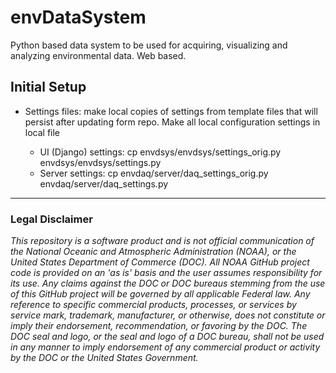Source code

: # envDataSystem

Python based data system to be used for acquiring, visualizing and analyzing environmental data. Web based.

## Initial Setup
* Settings files: make local copies of settings from template files that will persist after updating form repo. Make all local configuration settings in local file

  * UI (Django) settings: cp envdsys/envdsys/settings_orig.py envdsys/envdsys/settings.py
  * Server settings: cp envdaq/server/daq_settings_orig.py envdaq/server/daq_settings.py
---
### Legal Disclaimer

*This repository is a software product and is not official communication of the National Oceanic and Atmospheric Administration (NOAA), or the United States Department of Commerce (DOC). All NOAA GitHub project code is provided on an 'as is' basis and the user assumes responsibility for its use. Any claims against the DOC or DOC bureaus stemming from the use of this GitHub project will be governed by all applicable Federal law. Any reference to specific commercial products, processes, or services by service mark, trademark, manufacturer, or otherwise, does not constitute or imply their endorsement, recommendation, or favoring by the DOC. The DOC seal and logo, or the seal and logo of a DOC bureau, shall not be used in any manner to imply endorsement of any commercial product or activity by the DOC or the United States Government.*
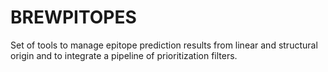 # BREWPITOPES
Set of tools to manage epitope prediction results from linear and structural origin and to integrate a pipeline of prioritization filters.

About this task:
The job is to copy each line from the material above that holds the word "will".

Answer for the task:
* Settings files: make local copies of settings from template files that will persist after updating form repo. Make all local configuration settings in local file
*This repository is a software product and is not official communication of the National Oceanic and Atmospheric Administration (NOAA), or the United States Department of Commerce (DOC). All NOAA GitHub project code is provided on an 'as is' basis and the user assumes responsibility for its use. Any claims against the DOC or DOC bureaus stemming from the use of this GitHub project will be governed by all applicable Federal law. Any reference to specific commercial products, processes, or services by service mark, trademark, manufacturer, or otherwise, does not constitute or imply their endorsement, recommendation, or favoring by the DOC. The DOC seal and logo, or the seal and logo of a DOC bureau, shall not be used in any manner to imply endorsement of any commercial product or activity by the DOC or the United States Government.*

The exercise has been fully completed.